他還沒說完,卡希爾就接過話問:「不同於什麼?」

「不同於你在中央情報局的任務。」

他的這句話著實讓卡希爾吃驚不已。早年在中情局效力的事早已清除了她的腦子裡,有時會想到過去,但她都會神經質地笑笑,就算過去了,那不再是事實。她望著他的眼睛說:「這可是一個有趣的評論。」

「還要喝酒嗎?」他站起來,走到吧檯邊,問卡希爾。

「不要了,謝謝,我喝的夠多了。」她望著桌上的杯子,想起上次她與阿帕德-海迪蓋什在布達佩斯見面時,他說的一句話,「賈森-托克爾要能對蘇聯人很友好。」

托克爾端著杯子回到他的座位上,喝了幾口,「卡希爾小姐,如果你表現得坦誠些,我想你的目的就會達到一大半,我們也相處得更好。」

「你怎麼覺得我不坦誠呢?」

「這不是想想的事,卡希爾小姐,我知道你沒有誠意。」卡希爾還沒來得及辯解,他就接著說道:「科列特-卡希爾,以優等成績畢業於喬治華盛頓大學法學院,在一家法律雜誌社做了一年多,然後在中央情報局英國分部幹了一段時間,之後,調到布達佩斯。準確嗎?坦誠嗎?」

「我會給人留下這麼深的印象嗎?」她問。

「只有你生命中的每一天真實記錄下了你的人生旅程,我也是如此。
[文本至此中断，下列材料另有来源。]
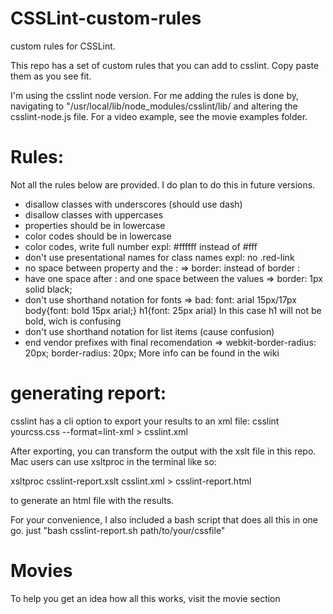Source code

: CSSLint-custom-rules
====================

custom rules for CSSLint. 

This repo has a set of custom rules that you can add to csslint.
Copy paste them as you see fit. 

I'm using the csslint node version. For me adding the rules is done by,
navigating to "/usr/local/lib/node_modules/csslint/lib/ and altering the csslint-node.js file.
For a video example, see the movie examples folder.


Rules:
======
Not all the rules below are provided. I do plan to do this in future versions.

* disallow classes with underscores (should use dash)
* disallow classes with uppercases
* properties should be in lowercase
* color codes should be in lowercase
* color codes, write full number expl: #ffffff instead of #fff
* don't use presentational names for class names expl: no .red-link
* no space between property and the :  => border:  instead of border :
* have one space after : and one space between the values => border: 1px solid black;
* don't use shorthand notation for fonts 
=> bad: font: arial 15px/17px
body{font: bold 15px arial;}
h1{font: 25px arial}
In this case h1 will not be bold, wich is confusing
* don't use shorthand notation for list items (cause confusion)
* end vendor prefixes with final recomendation
=> webkit-border-radius: 20px;
border-radius: 20px;
More info can be found in the wiki


generating report:
==================
csslint has a cli option to export your results to an xml file:
csslint yourcss.css --format=lint-xml > csslint.xml

After exporting, you can transform the output with the xslt file in this repo.
Mac users can use xsltproc in the terminal like so:

xsltproc csslint-report.xslt csslint.xml > csslint-report.html

to generate an html file with the results.

For your convenience, I also included a bash script that does all this in one go. 
just "bash csslint-report.sh path/to/your/cssfile"


Movies
======
To help you get an idea how all this works, visit the movie section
你很聰明,又很有才華和野心。」

「謝謝,輪到我問你問題了。」

「請問。」

「假定你說的關於我的事情都是正確的,特別是我仍然在為中央情報局效力,你是怎麼知道這些的?」

聽完,他開始是微笑,後來立即變成了大笑,「無法證明,然後呢?」

「是101精神病醫學院嗎?用一個問題來回答另一個問題?」

「那你就離題萬里了,卡希爾小姐,希臘人最擅長這個,蘇格拉底教的技巧。」

「對,那穌也這麼教,作為學生的學習工具,不要逃避一個合理的問題。」

托克爾搖搖頭說:「你還是不坦誠,是嗎?」

「不坦誠?」

「是的,你知道的,通過邁耶或其他你們組織里的人,我都有機會向你的老闆提供某些服務。」

卡希爾微微一笑說:「這句話真是夠坦誠的,以致讓我們的老闆都會感到不安,如果我們都為他幹活。」

「不,卡希爾小姐,是你們的老闆,我只是作為一個顧問參與一個或兩個計劃。」

她很清楚,他現在說的每個字都是真的,如果繼續玩這個遊戲就太愚蠢了,於是她說:「我想再喝杯酒。」

他為她又倒了一杯,當兩人都坐好以後,他看看錶說:「稱不用再問問題了,我儘量告訴你你想知道的事情。巴里-邁耶是一個很可愛而且很成功的女性。這一點你很清楚,她找到我是因為她的生活中出現了不愉快的因素,也就是談判出了些問題。當然,從事情本身來講是一個精神正常的訊號。」

「來尋求幫助?」

「當然,她意識到了問題,於是就採取了行動,她和大多數接受各種治療的人一樣,聰明、理智,能把生活中絕大多數方面聚攏在一起,只是有些恍惚。後來,眼前會出現以前的幻像,我們對她做了很好的治療。」